It’s winter again in Boston. Anyone who was here last year knows what that means - our ability to move about the city could come to a screeching halt in the blink of an eye.

The MBTA (or the “T”) completely shut down last winter after repeated large storms, stranding thousands of travelers and creating severely overcrowded vehicles on services that did run. The T relies every day on outdated, overburdened and overstressed equipment, some of which was built a full 70 years ago. Before the storms that brought the T to a halt last winter, we knew that the MBTA had a maintenance backlog upward of $5 billion. It is now estimated to be upwards of $7 billion. If nothing more, last winter proved that the trend of procrastinating on putting together a plan to address the MBTA’s needs is materially harmful to the residents of eastern Massachusetts who currently rely on the T.

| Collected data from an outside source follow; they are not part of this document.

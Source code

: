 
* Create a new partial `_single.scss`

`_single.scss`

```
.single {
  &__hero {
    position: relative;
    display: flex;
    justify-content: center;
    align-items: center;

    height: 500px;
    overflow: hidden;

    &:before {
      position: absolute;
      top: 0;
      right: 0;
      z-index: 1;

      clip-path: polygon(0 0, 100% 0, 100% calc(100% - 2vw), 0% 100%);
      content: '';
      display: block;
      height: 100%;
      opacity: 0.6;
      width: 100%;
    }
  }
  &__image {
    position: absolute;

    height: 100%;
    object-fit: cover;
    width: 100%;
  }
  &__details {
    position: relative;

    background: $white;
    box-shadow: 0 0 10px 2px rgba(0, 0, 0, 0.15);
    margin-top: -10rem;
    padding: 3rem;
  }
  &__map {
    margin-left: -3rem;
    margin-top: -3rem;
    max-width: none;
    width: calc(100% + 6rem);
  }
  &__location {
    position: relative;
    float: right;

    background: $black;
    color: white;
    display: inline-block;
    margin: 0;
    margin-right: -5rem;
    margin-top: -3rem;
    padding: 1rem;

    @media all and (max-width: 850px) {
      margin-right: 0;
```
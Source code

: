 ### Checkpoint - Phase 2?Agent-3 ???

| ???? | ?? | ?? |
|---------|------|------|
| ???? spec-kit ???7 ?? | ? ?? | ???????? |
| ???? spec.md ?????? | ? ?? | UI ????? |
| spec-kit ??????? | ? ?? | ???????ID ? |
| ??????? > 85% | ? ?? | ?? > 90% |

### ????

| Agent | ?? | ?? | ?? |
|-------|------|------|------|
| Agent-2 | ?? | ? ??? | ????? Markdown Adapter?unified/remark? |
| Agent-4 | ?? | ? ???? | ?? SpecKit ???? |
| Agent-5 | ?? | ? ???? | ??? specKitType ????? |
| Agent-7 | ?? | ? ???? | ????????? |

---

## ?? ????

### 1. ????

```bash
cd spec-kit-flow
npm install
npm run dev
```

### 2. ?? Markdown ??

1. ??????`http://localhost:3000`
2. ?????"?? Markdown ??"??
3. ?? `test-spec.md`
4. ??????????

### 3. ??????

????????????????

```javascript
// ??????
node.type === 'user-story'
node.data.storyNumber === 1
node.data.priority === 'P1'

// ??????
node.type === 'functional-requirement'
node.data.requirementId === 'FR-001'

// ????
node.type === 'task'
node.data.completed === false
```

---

Despite this, demand for transit services in Boston has been growing. Since 2010, the number of unlinked trips on the MBTA has increased by 15 percent. In the same time period, the population of the Boston area grew just six percent. Boston is hardly alone in seeing increasing demand for transit: all across the country, transit ridership is growing. Transit agencies across the United States handled more than 10.5 billion unlinked trips in 2014, a five percent increase from 9.95 billion in 2010. The population of the United States grew just three percent in the same period. While Boston’s elected officials wrestle over whether or not to fund the Green Line Extension, new transit services in other parts of the country, such as the new Green Line light rail in Minneapolis and Saint Paul, Minnesota and the CTfastrak system in Hartford, Connecticut have been so successful that they are approaching their 2030 ridership goals nearly 15 years ahead of schedule.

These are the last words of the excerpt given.